As if he was reading my mind, he said “Chris, if you don’t think this job is the right fit, if you don’t think it’s right for you, don’t feel pressured to take it. There may be something here in the future, and even if there isn’t, that’s OK too because you’re going to big things no matter where you go.”

A few weeks later, Aron published his book WorkInspired: How to Build an Organization Where Everyone Loves to Work. Perceptive readers might be thinking, “hey, isn’t that the title of your presentation?” It’s the inspiration for everything I’ll be talking about during #SHRM19.

I think what Michael, Mary, and Aron all have in common is they are authentic and intentional. They do their own thing in a way that works for them, but they all care for others. That’s how I want to live my life and journey through my career. I hope others do, too!

As a thought leader on performance, development, and talent strategies; what advice would you give to HR professionals on creating better workplaces “where everyone loves to work?"

I would encourage everyone, whether they work in HR, are a people manager, or an executive, to always be thinking about how you interact with others, and how you can improve those interactions. We’re all so diverse, especially today. For those familiar with Crucial Conversations, the ideas of shared pool of meaning, my truth versus yours, and others are conceptually straightforward, but they often go haywire when put into practice because of a lack of coaching and readiness.

Trust is so important. How can someone love where they work if they don’t trust their employer? Earlier in my career, I was on my break one day and someone asked me “did you see the job that was just posted?” I worked in HR, I see lots of jobs that are posted! Tell me more? They explained what they read in the requisition about the responsibilities and were instantly worried about consolidation. Then, more people started asking the same questions. What an indictment on the state of trust at the time. If it were truly a place of trust, they would have been relieved the help they were asking for was on the way.

Trust is the foundation of everything today. You have to trust your employers again and again. It takes along time to build up that equity and it can be wiped out with one wrong decision. How many times have we hired a candidate only to find out a manager hesitated to give them an important project early in their tenure because they didn’t trust the new employee to deliver? It makes no sense!

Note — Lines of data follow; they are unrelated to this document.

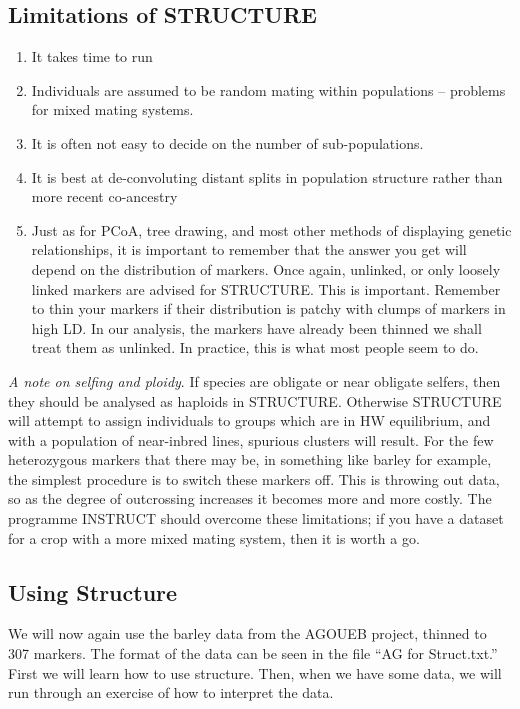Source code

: \documentclass[
]{book}
\begin{document}
\hypertarget{limitations-of-structure}{%
\subsection{Limitations of STRUCTURE}\label{limitations-of-structure}}

\begin{enumerate}
\def\labelenumi{\arabic{enumi}.}
\item
  It takes time to run
\item
  Individuals are assumed to be random mating within populations -- problems for mixed mating systems.
\item
  It is often not easy to decide on the number of sub-populations.
\item
  It is best at de-convoluting distant splits in population structure rather than more recent co-ancestry
\item
  Just as for PCoA, tree drawing, and most other methods of displaying genetic relationships, it is important to remember that the answer you get will depend on the distribution of markers. Once again, unlinked, or only loosely linked markers are advised for STRUCTURE. This is important. Remember to thin your markers if their distribution is patchy with clumps of markers in high LD. In our analysis, the markers have already been thinned we shall treat them as unlinked. In practice, this is what most people seem to do.
\end{enumerate}

\emph{A note on selfing and ploidy}. If species are obligate or near obligate selfers, then they should be analysed as haploids in STRUCTURE. Otherwise STRUCTURE will attempt to assign individuals to groups which are in HW equilibrium, and with a population of near-inbred lines, spurious clusters will result. For the few heterozygous markers that there may be, in something like barley for example, the simplest procedure is to switch these markers off. This is throwing out data, so as the degree of outcrossing increases it becomes more and more costly. The programme INSTRUCT should overcome these limitations; if you have a dataset for a crop with a more mixed mating system, then it is worth a go.

\hypertarget{using-structure}{%
\subsection{Using Structure}\label{using-structure}}

We will now again use the barley data from the AGOUEB project, thinned to 307 markers. The format of the data can be seen in the file ``AG for Struct.txt.'' First we will learn how to use structure. Then, when we have some data, we will run through an exercise of how to interpret the data.
\end{document}
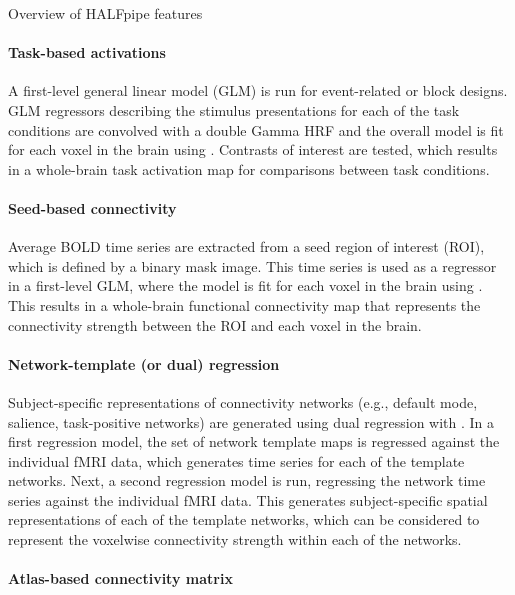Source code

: \begin{featurebox}[label={box:features}]{Overview of HALFpipe features}

\paragraph{Task-based activations}

A first-level general linear model (GLM) is run for event-related or block designs. GLM regressors describing the stimulus presentations for each of the task conditions are convolved with a double Gamma HRF and the overall model is fit for each voxel in the brain using  \parencite{woolrich2001}. Contrasts of interest are tested, which results in a whole-brain task activation map for comparisons between task conditions.

\paragraph{Seed-based connectivity}

Average BOLD time series are extracted from a seed region of interest (ROI), which is defined by a binary mask image. This time series is used as a regressor in a first-level GLM, where the model is fit for each voxel in the brain using . This results in a whole-brain functional connectivity map that represents the connectivity strength between the ROI and each voxel in the brain.

\paragraph{Network-template (or dual) regression}

Subject-specific representations of connectivity networks (e.g., default mode, salience, task-positive networks) are generated using dual regression \parencite{beckmann2009} with . In a first regression model, the set of network template maps is regressed against the individual fMRI data, which generates time series for each of the template networks. Next, a second regression model is run, regressing the network time series against the individual fMRI data. This generates subject-specific spatial representations of each of the template networks, which can be considered to represent the voxelwise connectivity strength within each of the networks.

\paragraph{Atlas-based connectivity matrix}


\end{featurebox}
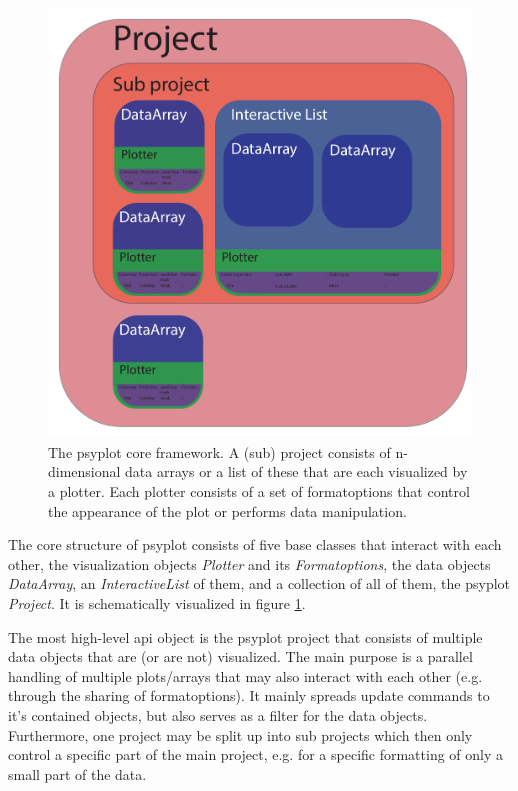 \begin{refsection}
\begin{figure}
	\includegraphics[width=\linewidth]{psyplot-figures/psyplot_framework.pdf}
	\caption[The psyplot core framework]{The psyplot core framework. A (sub) project consists of n-dimensional data arrays or a list of these that are each visualized by a plotter. Each plotter consists of a set of formatoptions that control the appearance of the plot or performs data manipulation.}
	\label{fig:psyplot-core}
\end{figure}

The core structure of psyplot consists of five base classes that interact with each other, the visualization objects \textit{Plotter} and its \textit{Formatoptions}, the data objects \textit{DataArray}, an \textit{InteractiveList} of them, and a collection of all of them, the psyplot \textit{Project}. It is schematically visualized in figure \ref{fig:psyplot-core}.

The most high-level \gls{api} object is the psyplot project that consists of multiple data objects that are (or are not) visualized. The main purpose is a parallel handling of multiple plots/arrays that may also interact with each other (e.g. through the sharing of formatoptions). It mainly spreads update commands to it's contained objects, but also serves as a filter for the data objects. Furthermore, one project may be split up into sub projects which then only control a specific part of the main project, e.g. for a specific formatting of only a small part of the data.


\end{refsection}

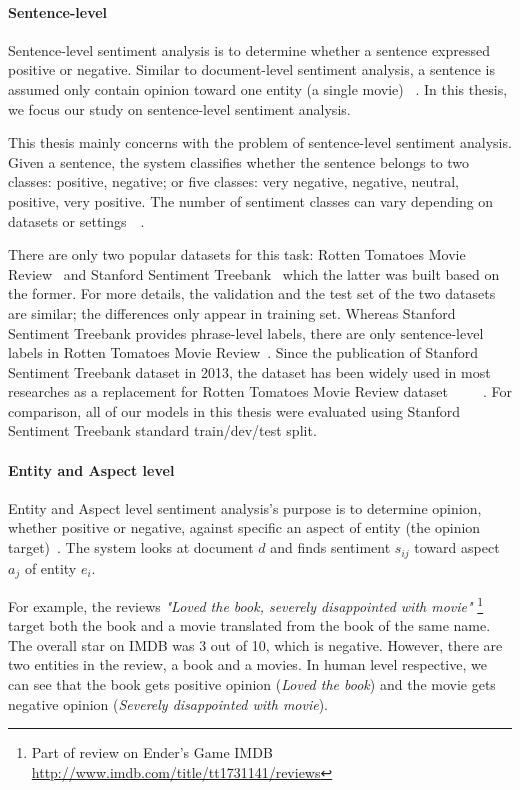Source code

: \paragraph{Sentence-level}\label{sec:sent-level}
Sentence-level sentiment analysis is to determine whether a sentence expressed positive or negative. Similar to document-level sentiment analysis, a sentence is assumed only contain opinion toward one entity (a single movie) ~\cite{liu2012sentiment}.
In this thesis, we focus our study on sentence-level sentiment analysis.

This thesis mainly concerns with the problem of sentence-level sentiment analysis.
Given a sentence, the system classifies whether the sentence belongs to two classes: positive, negative; or five classes: very negative, negative, neutral, positive, very positive.
The number of sentiment classes can vary depending on datasets or settings~\cite{Rotten-Tomato}~\cite{socher2013recursive}.

There are only two popular datasets for this task: Rotten Tomatoes Movie Review~\cite{Rotten-Tomato} and Stanford Sentiment Treebank~\cite{socher2013recursive} which the latter was built based on the former.
For more details, the validation and the test set of the two datasets are similar; the differences only appear in training set.
Whereas Stanford Sentiment Treebank provides phrase-level labels, there are only sentence-level labels in Rotten Tomatoes Movie Review~\cite{socher2013recursive}.
Since the publication of Stanford Sentiment Treebank dataset in 2013, the dataset has been widely used in most researches as a replacement for Rotten Tomatoes Movie Review dataset~\cite{treeLSTM}~\cite{KimCNN}~\cite{cnn-rnn}~\cite{2-layer-cnn}~\cite{socher2013recursive}.
For comparison, all of our models in this thesis were evaluated using Stanford Sentiment Treebank standard train/dev/test split.

\paragraph{Entity and Aspect level}
Entity and Aspect level sentiment analysis's purpose is to determine opinion, whether positive or negative, against specific an aspect of entity (the opinion target)~\cite{liu2012sentiment}. The system looks at document $d$ and finds sentiment $s_{ij}$ toward aspect $a_{j}$ of entity $e_{i}$.

For example, the reviews \textit{"Loved the book, severely disappointed with movie"} \footnote{Part of review on Ender's Game IMDB \url{http://www.imdb.com/title/tt1731141/reviews}} target both the book and a movie translated from the book of the same name. The overall star on IMDB was 3 out of 10, which is negative. However, there are two entities in the review, a book and a movies. In human level respective, we can see that the book gets positive opinion (\textit{Loved the book}) and the movie gets negative opinion (\textit{Severely disappointed with movie}).

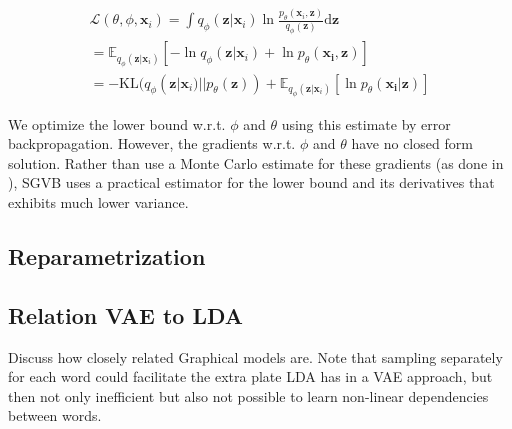 \documentclass{report}
\begin{document}
\begin{align}
\mathcal{L}(\theta, \phi, \mathbf{x}_i) = \int q_\phi(\mathbf{z}|\mathbf{x}_i) \ln \frac{p_\theta(\mathbf{x}_i,\mathbf{{z}})}{q_\phi(\mathbf{z})}\text{d}\mathbf{z} \\
= \mathbb{E}_{q_\phi(\mathbf{z}|\mathbf{x}_i)}[-\ln q_\phi (\mathbf{z}|\mathbf{x}_i)+\ln p_\theta (\mathbf{x_i,z})] \\
= -\text{KL}(q_\phi(\mathbf{z}|\mathbf{x}_i)||p_\theta(\mathbf{{z}})) + \mathbb{E}_{q_\phi(\mathbf{z}|\mathbf{x}_i)}[\ln p_\theta (\mathbf{x_i|z})]
\end{align}

We optimize the lower bound w.r.t. $\phi$ and $\theta$ using this estimate by error backpropagation. However, the gradients w.r.t. $\phi$ and $\theta$ have no closed form solution. Rather than use a Monte Carlo estimate for these gradients (as done in \cite{paisley2012variational}), SGVB uses a practical estimator for the lower bound and its derivatives that exhibits much lower variance.  

\subsection{Reparametrization}\label{reparametrization}

\subsection{Relation VAE to LDA}

Discuss how closely related Graphical models are. Note that sampling separately for each word could facilitate the extra plate LDA has in a VAE approach, but then not only inefficient but also not possible to learn non-linear dependencies between words.
\end{document}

I go the opposite direction. I encourage managers to give all employees unusual amounts of latitude and freedom to get things done. 

One of the most important ways to build trust is communication. When you think you’ve communicated enough, do it two or three more times! People need to hear it; they need affirmation. In addition to saying it, you need to model it. Think about time off. How many times have we, as leaders, taken time off only to be answering emails and taking phone calls? No matter how many times we then tell an employee we truly want them to enjoy their day off, they’re going to be answering emails and maybe even taking calls too because that’s what they see the boss doing.

Once you have trust, it creates such a tight knit employee community. People are encouraged. They’re empowered. They go above and beyond for each other and the business. When that happens, we all win.

Finally, what do want HR professionals to learn about in your session that will help them be more inspired to create better workplaces for everyone?

First and foremost, my hope is that they will understand that people are their greatest assets. If employees feel inspired, they will do what is right by the customer, and in turn, the organization will achieve great things.

I’m a big fan of asking “what’s your action step?” I don’t want to give the ending of my session away, but for anyone who comes, I’m going to ask members of the audience at the end of the session for one thing they can do when they return from #SHRM19 at their organization to better inspire their workforce. 

That might seem like a big question right now. “But Chris, there is SO MUCH I want to do.” You can’t do everything overnight, but my hope is that by the end of our time together, everyone will be able to identify one key action item that will help them create a more inspired workforce.